▶ [Exercise] Search the records below for "updates"; copy each line that has it.
##### Dataset excerpts
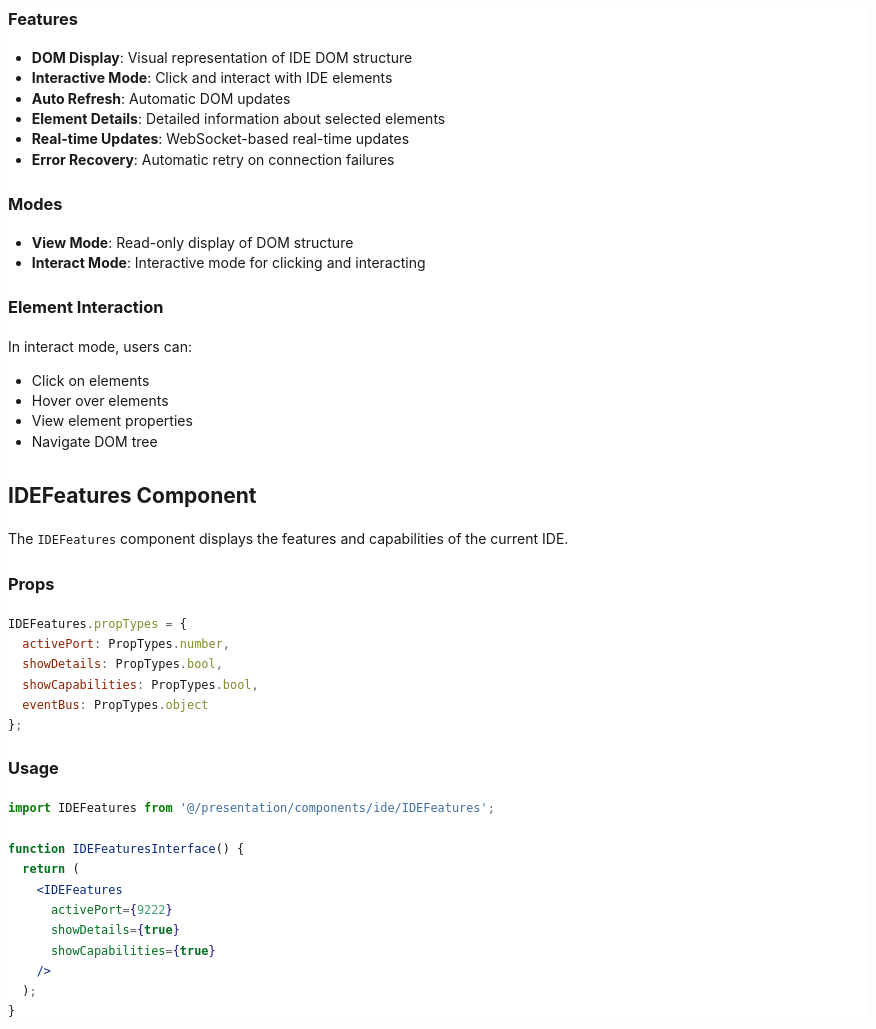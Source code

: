 ### Features

- **DOM Display**: Visual representation of IDE DOM structure
- **Interactive Mode**: Click and interact with IDE elements
- **Auto Refresh**: Automatic DOM updates
- **Element Details**: Detailed information about selected elements
- **Real-time Updates**: WebSocket-based real-time updates
- **Error Recovery**: Automatic retry on connection failures

### Modes

- **View Mode**: Read-only display of DOM structure
- **Interact Mode**: Interactive mode for clicking and interacting

### Element Interaction

In interact mode, users can:
- Click on elements
- Hover over elements
- View element properties
- Navigate DOM tree

## IDEFeatures Component

The `IDEFeatures` component displays the features and capabilities of the current IDE.

### Props

```jsx
IDEFeatures.propTypes = {
  activePort: PropTypes.number,
  showDetails: PropTypes.bool,
  showCapabilities: PropTypes.bool,
  eventBus: PropTypes.object
};
```

### Usage

```jsx
import IDEFeatures from '@/presentation/components/ide/IDEFeatures';

function IDEFeaturesInterface() {
  return (
    <IDEFeatures
      activePort={9222}
      showDetails={true}
      showCapabilities={true}
    />
  );
}
```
##########
▶ [Answer box]
- **Auto Refresh**: Automatic DOM updates
- **Real-time Updates**: WebSocket-based real-time updates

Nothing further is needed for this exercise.